→ **TASK INSTRUCTIONS**
If a line holds the word "notizie", copy it from the entries.

....................

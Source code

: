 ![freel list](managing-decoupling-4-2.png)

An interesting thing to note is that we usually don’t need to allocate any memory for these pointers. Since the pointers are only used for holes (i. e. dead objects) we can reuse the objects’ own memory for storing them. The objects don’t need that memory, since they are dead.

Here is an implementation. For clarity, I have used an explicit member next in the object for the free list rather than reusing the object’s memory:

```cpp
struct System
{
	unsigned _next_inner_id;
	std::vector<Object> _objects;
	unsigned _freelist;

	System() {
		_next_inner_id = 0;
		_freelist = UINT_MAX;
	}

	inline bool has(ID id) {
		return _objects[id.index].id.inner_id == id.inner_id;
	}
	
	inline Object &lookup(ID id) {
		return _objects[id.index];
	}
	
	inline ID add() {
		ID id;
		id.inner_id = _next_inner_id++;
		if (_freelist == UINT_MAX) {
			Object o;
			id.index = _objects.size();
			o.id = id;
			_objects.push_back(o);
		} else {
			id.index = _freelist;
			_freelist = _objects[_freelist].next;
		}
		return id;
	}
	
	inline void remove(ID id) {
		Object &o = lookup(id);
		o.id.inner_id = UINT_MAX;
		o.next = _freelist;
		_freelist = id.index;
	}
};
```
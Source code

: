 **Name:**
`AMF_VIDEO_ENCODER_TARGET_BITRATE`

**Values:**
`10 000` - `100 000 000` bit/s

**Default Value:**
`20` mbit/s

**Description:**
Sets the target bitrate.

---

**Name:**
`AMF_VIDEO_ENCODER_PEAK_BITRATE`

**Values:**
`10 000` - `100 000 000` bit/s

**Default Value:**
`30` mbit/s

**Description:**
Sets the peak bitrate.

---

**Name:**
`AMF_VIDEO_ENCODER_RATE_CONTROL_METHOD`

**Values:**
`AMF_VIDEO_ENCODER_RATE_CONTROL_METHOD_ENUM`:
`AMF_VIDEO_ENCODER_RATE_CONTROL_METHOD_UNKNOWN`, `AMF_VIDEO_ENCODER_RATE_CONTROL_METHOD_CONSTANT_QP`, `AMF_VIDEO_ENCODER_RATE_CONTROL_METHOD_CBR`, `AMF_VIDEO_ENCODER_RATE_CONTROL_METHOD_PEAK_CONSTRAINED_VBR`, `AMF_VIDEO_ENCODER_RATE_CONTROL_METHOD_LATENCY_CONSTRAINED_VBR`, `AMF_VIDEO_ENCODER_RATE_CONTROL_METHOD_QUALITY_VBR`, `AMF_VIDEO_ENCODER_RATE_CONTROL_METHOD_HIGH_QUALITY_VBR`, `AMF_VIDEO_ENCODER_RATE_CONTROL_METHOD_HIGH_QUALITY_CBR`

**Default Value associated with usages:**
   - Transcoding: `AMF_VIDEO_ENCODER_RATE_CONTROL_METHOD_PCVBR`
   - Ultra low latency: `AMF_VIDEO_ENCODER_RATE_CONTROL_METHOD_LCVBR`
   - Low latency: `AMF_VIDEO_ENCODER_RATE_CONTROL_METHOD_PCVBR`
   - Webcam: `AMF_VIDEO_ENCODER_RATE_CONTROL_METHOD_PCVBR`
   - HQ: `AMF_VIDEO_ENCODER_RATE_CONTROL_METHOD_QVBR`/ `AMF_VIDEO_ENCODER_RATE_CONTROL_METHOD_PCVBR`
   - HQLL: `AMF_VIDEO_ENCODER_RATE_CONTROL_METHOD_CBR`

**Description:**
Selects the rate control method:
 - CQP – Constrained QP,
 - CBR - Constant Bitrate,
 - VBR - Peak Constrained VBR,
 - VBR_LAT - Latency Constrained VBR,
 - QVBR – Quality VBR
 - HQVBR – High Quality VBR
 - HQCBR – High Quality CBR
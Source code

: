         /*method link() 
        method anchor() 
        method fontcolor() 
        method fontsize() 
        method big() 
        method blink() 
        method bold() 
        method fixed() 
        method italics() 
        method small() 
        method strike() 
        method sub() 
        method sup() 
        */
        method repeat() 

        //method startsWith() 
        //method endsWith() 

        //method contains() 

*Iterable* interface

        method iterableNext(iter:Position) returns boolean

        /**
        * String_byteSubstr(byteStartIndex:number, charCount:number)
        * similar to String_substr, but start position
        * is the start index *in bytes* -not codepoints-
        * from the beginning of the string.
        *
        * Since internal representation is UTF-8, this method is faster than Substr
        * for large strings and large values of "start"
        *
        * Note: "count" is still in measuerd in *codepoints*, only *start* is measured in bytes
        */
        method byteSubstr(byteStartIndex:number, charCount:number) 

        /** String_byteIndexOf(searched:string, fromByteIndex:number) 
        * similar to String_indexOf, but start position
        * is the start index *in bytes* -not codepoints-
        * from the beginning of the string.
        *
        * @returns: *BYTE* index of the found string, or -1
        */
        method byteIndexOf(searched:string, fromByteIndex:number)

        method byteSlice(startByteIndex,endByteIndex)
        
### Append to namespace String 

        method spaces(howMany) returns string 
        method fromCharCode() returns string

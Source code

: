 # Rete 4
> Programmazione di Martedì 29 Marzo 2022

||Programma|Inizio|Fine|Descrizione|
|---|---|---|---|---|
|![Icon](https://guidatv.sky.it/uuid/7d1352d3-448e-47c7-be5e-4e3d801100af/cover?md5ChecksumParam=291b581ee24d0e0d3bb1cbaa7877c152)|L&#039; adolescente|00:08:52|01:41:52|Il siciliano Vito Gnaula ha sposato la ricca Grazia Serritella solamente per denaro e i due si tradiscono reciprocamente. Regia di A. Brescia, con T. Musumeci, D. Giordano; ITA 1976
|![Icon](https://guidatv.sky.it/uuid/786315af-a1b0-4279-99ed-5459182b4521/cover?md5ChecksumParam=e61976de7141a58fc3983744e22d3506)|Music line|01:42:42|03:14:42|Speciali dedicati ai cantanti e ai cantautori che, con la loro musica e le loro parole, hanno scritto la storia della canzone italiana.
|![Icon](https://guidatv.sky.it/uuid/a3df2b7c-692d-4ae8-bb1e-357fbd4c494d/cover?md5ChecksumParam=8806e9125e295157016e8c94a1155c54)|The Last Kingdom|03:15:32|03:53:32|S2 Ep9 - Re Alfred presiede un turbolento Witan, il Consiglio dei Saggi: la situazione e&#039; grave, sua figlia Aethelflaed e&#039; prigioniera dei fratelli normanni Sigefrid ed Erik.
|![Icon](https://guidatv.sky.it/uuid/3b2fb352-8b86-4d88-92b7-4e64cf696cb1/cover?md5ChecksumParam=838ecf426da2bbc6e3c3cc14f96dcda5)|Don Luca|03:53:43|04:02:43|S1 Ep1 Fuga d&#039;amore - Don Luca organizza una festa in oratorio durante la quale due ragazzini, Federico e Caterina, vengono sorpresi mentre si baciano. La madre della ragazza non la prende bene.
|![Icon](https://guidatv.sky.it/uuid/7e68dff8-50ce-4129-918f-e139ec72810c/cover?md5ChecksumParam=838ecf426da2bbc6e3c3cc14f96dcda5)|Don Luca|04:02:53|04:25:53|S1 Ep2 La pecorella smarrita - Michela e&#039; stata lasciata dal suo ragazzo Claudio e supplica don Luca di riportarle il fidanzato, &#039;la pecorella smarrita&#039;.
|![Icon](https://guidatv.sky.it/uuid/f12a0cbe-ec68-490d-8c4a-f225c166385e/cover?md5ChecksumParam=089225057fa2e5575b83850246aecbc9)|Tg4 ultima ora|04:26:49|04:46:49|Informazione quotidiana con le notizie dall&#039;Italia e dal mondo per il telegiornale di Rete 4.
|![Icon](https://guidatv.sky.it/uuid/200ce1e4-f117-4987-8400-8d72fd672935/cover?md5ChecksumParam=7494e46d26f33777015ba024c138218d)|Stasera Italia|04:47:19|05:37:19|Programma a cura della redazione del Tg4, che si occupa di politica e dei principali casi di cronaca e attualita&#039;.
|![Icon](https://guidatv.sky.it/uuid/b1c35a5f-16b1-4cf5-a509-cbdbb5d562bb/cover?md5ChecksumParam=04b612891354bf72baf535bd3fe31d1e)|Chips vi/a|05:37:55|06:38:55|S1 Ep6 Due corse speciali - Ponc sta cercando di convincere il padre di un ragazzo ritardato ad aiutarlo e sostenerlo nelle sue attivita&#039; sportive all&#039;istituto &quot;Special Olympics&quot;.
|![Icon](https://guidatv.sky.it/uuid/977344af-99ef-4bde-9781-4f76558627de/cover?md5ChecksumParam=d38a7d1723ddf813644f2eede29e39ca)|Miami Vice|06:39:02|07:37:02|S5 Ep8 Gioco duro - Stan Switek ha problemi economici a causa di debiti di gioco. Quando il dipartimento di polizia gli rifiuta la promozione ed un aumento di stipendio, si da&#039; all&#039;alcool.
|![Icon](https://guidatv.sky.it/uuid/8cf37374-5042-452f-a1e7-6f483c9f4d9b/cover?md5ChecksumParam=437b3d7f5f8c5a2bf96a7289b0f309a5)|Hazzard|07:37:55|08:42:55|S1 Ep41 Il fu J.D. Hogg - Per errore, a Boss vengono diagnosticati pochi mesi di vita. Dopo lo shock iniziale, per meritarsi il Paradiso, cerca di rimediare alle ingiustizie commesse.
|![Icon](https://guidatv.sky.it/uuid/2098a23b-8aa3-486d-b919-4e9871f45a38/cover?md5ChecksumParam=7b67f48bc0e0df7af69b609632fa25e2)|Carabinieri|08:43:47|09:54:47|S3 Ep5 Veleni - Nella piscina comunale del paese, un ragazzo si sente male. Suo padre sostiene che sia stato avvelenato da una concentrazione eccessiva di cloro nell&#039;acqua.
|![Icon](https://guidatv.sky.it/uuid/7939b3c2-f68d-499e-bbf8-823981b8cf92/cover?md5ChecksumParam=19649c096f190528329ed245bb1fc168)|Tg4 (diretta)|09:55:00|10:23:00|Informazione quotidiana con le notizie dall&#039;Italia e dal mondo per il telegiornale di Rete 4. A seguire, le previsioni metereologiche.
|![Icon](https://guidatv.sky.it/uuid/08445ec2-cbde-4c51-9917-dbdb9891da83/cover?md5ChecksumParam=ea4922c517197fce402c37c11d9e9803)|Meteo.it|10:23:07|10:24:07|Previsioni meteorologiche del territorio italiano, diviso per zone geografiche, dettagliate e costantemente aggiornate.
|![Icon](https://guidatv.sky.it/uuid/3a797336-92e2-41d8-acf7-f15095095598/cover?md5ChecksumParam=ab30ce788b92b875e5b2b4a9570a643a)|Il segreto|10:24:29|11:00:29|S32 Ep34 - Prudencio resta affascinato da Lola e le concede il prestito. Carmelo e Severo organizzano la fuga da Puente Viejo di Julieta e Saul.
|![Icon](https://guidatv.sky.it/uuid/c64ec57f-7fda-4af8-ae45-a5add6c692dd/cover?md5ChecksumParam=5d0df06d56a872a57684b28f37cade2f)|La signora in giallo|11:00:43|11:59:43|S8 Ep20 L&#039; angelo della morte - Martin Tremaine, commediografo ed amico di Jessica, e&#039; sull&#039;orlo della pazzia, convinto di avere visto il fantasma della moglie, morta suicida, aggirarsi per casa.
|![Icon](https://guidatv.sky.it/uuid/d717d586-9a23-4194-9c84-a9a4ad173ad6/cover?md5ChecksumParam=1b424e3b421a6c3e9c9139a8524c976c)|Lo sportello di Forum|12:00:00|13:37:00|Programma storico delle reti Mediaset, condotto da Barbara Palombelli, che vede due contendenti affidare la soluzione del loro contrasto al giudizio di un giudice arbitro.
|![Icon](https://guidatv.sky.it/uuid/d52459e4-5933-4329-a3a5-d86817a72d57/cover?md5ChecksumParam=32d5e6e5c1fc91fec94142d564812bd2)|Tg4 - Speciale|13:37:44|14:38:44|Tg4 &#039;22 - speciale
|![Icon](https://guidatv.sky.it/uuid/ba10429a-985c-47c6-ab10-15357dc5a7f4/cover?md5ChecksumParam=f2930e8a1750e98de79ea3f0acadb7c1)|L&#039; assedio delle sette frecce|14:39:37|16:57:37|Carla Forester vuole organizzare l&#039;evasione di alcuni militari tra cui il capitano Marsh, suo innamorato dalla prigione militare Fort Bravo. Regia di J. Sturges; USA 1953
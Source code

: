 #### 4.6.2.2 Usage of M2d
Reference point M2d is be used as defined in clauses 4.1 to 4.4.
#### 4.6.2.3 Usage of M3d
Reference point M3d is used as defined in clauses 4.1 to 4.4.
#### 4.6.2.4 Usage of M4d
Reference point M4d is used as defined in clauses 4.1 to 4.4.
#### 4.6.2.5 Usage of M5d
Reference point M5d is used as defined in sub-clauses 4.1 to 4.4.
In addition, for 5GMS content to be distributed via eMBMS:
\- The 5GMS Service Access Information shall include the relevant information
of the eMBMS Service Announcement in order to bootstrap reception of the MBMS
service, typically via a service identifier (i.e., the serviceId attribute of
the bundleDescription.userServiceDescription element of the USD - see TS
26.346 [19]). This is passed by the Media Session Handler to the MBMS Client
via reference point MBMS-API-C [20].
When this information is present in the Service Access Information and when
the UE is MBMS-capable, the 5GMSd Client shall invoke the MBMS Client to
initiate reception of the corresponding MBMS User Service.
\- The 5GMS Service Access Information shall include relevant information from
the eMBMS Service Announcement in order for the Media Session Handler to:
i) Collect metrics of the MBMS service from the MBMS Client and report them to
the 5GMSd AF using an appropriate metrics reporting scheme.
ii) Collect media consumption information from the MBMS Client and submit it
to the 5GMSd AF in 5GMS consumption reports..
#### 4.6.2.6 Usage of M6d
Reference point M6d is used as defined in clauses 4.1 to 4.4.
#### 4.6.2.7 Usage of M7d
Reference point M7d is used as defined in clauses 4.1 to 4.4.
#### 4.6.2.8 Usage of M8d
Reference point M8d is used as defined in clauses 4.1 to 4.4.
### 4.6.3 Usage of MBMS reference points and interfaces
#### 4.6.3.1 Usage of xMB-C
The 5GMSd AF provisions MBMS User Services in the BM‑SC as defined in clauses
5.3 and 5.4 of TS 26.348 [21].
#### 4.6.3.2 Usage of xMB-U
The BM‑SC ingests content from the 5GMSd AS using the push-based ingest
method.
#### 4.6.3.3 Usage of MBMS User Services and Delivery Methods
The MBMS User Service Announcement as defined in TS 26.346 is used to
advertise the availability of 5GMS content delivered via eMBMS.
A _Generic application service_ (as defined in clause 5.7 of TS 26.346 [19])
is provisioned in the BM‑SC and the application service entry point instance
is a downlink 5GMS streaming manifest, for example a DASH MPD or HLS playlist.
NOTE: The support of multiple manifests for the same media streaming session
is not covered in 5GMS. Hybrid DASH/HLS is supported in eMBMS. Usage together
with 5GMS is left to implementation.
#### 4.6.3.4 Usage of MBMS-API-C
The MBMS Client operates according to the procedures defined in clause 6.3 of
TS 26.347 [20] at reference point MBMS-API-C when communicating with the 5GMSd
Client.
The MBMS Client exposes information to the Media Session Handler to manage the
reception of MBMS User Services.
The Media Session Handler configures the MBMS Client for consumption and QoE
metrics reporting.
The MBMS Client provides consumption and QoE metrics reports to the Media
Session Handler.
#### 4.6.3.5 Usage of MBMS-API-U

....................

→ **ANSWER SECTION**
|![Icon](https://guidatv.sky.it/uuid/f12a0cbe-ec68-490d-8c4a-f225c166385e/cover?md5ChecksumParam=089225057fa2e5575b83850246aecbc9)|Tg4 ultima ora|04:26:49|04:46:49|Informazione quotidiana con le notizie dall&#039;Italia e dal mondo per il telegiornale di Rete 4.
|![Icon](https://guidatv.sky.it/uuid/7939b3c2-f68d-499e-bbf8-823981b8cf92/cover?md5ChecksumParam=19649c096f190528329ed245bb1fc168)|Tg4 (diretta)|09:55:00|10:23:00|Informazione quotidiana con le notizie dall&#039;Italia e dal mondo per il telegiornale di Rete 4. A seguire, le previsioni metereologiche.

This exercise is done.